An air carrier aircraft lost directional control during a slow taxi on an ice covered taxiway; so the Captain shut both engines down as it drifted off the centerline. The aircraft was towed back onto the taxiway.

Date: 2011-01 · Aircraft: Large Transport; Low Wing; 2 Turbojet Eng · Phase: taxi

Anomalies: ground-event-encounter-loss-of-aircraft-control

Synopsis

An air carrier aircraft lost directional control during a slow taxi on an ice covered taxiway; so the Captain shut both engines down as it drifted off the centerline. The aircraft was towed back onto the taxiway.

Narrative

Pushed back from gate with taxi instructions 'hold short D3.' Switched to Ground Control with instructions to' taxi to Sierra deice via taxiway E' Slow taxi; 3-4 knots; both engines running while attempting to join taxiway Echo. Entered a slow left turn when aircraft lost directional control due to taxiway ice.

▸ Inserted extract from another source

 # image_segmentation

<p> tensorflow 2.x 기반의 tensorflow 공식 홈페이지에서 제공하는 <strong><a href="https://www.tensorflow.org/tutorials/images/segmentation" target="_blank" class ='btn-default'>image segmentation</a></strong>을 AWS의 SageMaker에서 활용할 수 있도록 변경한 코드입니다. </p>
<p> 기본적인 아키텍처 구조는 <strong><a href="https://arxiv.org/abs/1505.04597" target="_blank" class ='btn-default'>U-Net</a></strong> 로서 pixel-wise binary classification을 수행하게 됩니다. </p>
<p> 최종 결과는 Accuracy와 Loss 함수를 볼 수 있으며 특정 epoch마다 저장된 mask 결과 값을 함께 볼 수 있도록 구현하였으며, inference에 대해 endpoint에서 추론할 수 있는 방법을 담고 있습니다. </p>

Drifted right of taxiway centerline and slid to a stop. Notified ground; secured engines and called for tug. Aircraft engine was inside blue taxi lights by approximately 4 feet as relayed by ground tug crew. I looked out the R1 Door to confirm position. Informed passengers of the nature of the icing delay. Tug crew pulled forward and easily returned the aircraft to the ramp area which had much better traction. We restarted engines and continued to de-ice area Charlie; then departed Runway 10C. Maintained constant radio contact with PIT ops and phoned Dispatcher of nature of delay. Tiller was unresponsive. Braking nil. I came in the night prior on a stand up. Light freezing rain had frozen to taxiways while on top of older snow deposits.